Problem to work on: Copy every line of the data that includes the string "case".

§

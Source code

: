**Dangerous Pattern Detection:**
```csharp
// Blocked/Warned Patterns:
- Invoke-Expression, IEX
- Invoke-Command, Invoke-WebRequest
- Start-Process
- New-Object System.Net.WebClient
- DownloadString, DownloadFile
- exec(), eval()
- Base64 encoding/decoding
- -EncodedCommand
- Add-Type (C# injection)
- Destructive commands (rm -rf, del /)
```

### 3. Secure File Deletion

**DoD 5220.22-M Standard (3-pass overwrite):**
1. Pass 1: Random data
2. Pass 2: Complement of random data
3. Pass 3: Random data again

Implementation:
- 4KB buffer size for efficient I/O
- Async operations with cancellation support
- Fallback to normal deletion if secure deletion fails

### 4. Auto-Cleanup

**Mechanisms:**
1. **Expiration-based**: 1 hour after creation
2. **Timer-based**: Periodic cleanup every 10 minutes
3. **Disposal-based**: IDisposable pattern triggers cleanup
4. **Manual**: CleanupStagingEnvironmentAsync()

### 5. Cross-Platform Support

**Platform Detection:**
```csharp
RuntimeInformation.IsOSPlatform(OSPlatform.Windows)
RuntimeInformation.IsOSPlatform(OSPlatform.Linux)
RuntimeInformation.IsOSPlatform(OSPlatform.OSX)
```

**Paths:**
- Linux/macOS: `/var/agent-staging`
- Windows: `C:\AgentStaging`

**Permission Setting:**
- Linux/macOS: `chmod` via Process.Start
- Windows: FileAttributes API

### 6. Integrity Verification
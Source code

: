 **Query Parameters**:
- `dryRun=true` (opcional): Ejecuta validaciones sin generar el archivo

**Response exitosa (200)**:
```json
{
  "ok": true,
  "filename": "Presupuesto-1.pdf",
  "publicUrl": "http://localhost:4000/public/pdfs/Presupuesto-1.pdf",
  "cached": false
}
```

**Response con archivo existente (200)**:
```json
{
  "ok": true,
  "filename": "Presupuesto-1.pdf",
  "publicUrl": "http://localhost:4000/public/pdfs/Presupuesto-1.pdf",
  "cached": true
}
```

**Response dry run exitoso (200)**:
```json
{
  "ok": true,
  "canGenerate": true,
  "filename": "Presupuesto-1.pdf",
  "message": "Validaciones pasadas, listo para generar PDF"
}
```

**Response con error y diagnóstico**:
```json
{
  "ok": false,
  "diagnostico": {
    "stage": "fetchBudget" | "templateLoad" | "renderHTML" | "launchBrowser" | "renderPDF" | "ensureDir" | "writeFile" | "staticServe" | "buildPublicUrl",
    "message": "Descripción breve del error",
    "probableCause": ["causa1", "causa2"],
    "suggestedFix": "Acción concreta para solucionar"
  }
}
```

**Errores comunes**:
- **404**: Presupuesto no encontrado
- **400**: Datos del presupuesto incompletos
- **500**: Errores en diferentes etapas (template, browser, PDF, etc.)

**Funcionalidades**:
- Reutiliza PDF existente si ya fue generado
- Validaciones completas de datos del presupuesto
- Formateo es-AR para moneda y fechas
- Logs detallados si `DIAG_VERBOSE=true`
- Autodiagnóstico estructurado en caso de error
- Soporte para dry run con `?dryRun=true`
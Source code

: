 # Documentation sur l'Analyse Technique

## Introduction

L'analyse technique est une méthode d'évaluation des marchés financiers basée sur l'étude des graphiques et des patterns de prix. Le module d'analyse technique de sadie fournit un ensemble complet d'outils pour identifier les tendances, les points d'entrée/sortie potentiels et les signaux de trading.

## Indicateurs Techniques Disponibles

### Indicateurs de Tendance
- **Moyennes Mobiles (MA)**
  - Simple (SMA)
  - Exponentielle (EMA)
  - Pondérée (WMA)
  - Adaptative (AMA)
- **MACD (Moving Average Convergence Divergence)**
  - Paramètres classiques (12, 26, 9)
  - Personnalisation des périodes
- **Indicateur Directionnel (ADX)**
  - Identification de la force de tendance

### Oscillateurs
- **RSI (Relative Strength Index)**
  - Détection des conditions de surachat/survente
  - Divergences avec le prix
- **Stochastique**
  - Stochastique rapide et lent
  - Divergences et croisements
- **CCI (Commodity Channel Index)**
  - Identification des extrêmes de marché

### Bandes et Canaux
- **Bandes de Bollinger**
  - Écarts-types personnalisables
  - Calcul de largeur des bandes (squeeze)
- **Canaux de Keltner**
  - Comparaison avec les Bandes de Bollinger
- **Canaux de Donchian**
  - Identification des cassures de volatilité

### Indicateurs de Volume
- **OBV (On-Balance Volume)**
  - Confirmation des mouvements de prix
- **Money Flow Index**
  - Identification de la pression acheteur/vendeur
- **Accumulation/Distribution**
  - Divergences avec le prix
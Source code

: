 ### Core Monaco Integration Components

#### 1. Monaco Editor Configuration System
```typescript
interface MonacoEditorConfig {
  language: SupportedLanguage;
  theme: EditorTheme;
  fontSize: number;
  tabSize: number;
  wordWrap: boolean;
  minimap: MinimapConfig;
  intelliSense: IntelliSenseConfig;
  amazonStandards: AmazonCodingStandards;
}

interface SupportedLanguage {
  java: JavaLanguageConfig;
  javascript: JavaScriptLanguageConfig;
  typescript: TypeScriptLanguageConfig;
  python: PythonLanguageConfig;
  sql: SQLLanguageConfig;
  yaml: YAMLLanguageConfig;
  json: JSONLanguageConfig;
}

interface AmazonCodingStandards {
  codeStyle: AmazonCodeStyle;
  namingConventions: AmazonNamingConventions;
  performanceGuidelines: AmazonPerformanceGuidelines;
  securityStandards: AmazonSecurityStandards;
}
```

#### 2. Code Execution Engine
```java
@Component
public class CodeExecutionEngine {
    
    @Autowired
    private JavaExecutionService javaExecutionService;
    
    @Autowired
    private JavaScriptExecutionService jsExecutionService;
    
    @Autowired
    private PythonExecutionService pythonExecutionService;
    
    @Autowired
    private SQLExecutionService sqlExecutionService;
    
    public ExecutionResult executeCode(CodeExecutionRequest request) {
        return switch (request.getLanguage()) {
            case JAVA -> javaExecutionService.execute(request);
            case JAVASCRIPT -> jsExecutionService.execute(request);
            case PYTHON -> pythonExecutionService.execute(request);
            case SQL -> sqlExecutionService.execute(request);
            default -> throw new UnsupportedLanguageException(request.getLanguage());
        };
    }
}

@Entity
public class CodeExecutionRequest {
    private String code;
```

§

Answer to the problem:
            case JAVA -> javaExecutionService.execute(request);
            case JAVASCRIPT -> jsExecutionService.execute(request);
            case PYTHON -> pythonExecutionService.execute(request);
            case SQL -> sqlExecutionService.execute(request);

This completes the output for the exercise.